(Collection entries)
◆ ◆ ◆ ◆

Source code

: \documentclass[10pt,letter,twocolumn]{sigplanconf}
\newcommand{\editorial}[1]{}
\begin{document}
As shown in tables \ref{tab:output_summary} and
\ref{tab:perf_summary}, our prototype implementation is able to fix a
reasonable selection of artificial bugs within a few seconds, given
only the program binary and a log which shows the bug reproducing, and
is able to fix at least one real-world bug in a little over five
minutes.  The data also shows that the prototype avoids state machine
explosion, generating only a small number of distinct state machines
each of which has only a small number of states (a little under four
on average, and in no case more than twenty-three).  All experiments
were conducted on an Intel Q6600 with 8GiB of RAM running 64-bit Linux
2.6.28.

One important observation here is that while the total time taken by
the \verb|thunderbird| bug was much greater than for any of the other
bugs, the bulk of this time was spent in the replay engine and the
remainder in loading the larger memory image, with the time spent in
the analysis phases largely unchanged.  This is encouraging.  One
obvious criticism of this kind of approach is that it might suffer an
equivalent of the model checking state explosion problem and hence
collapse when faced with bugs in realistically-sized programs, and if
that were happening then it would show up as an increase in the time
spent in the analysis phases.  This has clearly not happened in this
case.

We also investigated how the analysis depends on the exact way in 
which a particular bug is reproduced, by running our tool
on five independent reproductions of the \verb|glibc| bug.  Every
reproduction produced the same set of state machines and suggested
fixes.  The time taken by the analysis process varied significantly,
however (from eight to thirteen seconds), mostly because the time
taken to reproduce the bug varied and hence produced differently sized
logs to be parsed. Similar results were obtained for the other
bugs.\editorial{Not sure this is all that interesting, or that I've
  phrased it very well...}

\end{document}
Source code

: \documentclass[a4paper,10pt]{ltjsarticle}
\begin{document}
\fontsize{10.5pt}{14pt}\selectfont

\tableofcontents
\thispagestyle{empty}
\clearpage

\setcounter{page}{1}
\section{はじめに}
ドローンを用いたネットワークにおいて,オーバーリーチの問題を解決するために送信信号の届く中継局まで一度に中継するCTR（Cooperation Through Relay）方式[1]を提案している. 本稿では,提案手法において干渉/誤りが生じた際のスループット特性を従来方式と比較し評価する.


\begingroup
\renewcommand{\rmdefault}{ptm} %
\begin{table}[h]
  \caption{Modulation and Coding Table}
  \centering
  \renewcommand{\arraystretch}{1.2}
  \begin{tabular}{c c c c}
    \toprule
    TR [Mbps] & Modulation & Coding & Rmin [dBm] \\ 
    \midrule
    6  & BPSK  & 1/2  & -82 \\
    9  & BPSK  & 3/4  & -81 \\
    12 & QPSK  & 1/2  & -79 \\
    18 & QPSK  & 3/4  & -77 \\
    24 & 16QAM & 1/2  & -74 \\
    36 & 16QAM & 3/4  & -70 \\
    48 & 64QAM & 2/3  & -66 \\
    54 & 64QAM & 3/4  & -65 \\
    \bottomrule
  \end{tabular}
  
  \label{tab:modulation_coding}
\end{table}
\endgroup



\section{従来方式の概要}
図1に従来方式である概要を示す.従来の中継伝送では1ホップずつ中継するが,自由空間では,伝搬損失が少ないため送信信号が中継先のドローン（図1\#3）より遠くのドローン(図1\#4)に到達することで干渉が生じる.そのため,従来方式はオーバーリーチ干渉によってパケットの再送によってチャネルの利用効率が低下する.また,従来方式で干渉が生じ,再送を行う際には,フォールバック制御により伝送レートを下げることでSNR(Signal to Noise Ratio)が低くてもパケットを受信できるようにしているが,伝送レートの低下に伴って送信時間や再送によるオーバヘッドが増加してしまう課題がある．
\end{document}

◆ ◆ ◆ ◆

Word for word, write out each record shown above.

Source code

: \documentclass[10pt,letter,twocolumn]{sigplanconf}
\newcommand{\editorial}[1]{}
\begin{document}
As shown in tables \ref{tab:output_summary} and
\ref{tab:perf_summary}, our prototype implementation is able to fix a
reasonable selection of artificial bugs within a few seconds, given
only the program binary and a log which shows the bug reproducing, and
is able to fix at least one real-world bug in a little over five
minutes.  The data also shows that the prototype avoids state machine
explosion, generating only a small number of distinct state machines
each of which has only a small number of states (a little under four
on average, and in no case more than twenty-three).  All experiments
were conducted on an Intel Q6600 with 8GiB of RAM running 64-bit Linux
2.6.28.

One important observation here is that while the total time taken by
the \verb|thunderbird| bug was much greater than for any of the other
bugs, the bulk of this time was spent in the replay engine and the
remainder in loading the larger memory image, with the time spent in
the analysis phases largely unchanged.  This is encouraging.  One
obvious criticism of this kind of approach is that it might suffer an
equivalent of the model checking state explosion problem and hence
collapse when faced with bugs in realistically-sized programs, and if
that were happening then it would show up as an increase in the time
spent in the analysis phases.  This has clearly not happened in this
case.

We also investigated how the analysis depends on the exact way in 
which a particular bug is reproduced, by running our tool
on five independent reproductions of the \verb|glibc| bug.  Every
reproduction produced the same set of state machines and suggested
fixes.  The time taken by the analysis process varied significantly,
however (from eight to thirteen seconds), mostly because the time
taken to reproduce the bug varied and hence produced differently sized
logs to be parsed. Similar results were obtained for the other
bugs.\editorial{Not sure this is all that interesting, or that I've
  phrased it very well...}

\end{document}
Source code

: \documentclass[a4paper,10pt]{ltjsarticle}
\begin{document}
\fontsize{10.5pt}{14pt}\selectfont

\tableofcontents
\thispagestyle{empty}
\clearpage

\setcounter{page}{1}
\section{はじめに}
ドローンを用いたネットワークにおいて,オーバーリーチの問題を解決するために送信信号の届く中継局まで一度に中継するCTR（Cooperation Through Relay）方式[1]を提案している. 本稿では,提案手法において干渉/誤りが生じた際のスループット特性を従来方式と比較し評価する.


\begingroup
\renewcommand{\rmdefault}{ptm} %
\begin{table}[h]
  \caption{Modulation and Coding Table}
  \centering
  \renewcommand{\arraystretch}{1.2}
  \begin{tabular}{c c c c}
    \toprule
    TR [Mbps] & Modulation & Coding & Rmin [dBm] \\ 
    \midrule
    6  & BPSK  & 1/2  & -82 \\
    9  & BPSK  & 3/4  & -81 \\
    12 & QPSK  & 1/2  & -79 \\
    18 & QPSK  & 3/4  & -77 \\
    24 & 16QAM & 1/2  & -74 \\
    36 & 16QAM & 3/4  & -70 \\
    48 & 64QAM & 2/3  & -66 \\
    54 & 64QAM & 3/4  & -65 \\
    \bottomrule
  \end{tabular}
  
  \label{tab:modulation_coding}
\end{table}
\endgroup



\section{従来方式の概要}
図1に従来方式である概要を示す.従来の中継伝送では1ホップずつ中継するが,自由空間では,伝搬損失が少ないため送信信号が中継先のドローン（図1\#3）より遠くのドローン(図1\#4)に到達することで干渉が生じる.そのため,従来方式はオーバーリーチ干渉によってパケットの再送によってチャネルの利用効率が低下する.また,従来方式で干渉が生じ,再送を行う際には,フォールバック制御により伝送レートを下げることでSNR(Signal to Noise Ratio)が低くてもパケットを受信できるようにしているが,伝送レートの低下に伴って送信時間や再送によるオーバヘッドが増加してしまう課題がある．
\end{document}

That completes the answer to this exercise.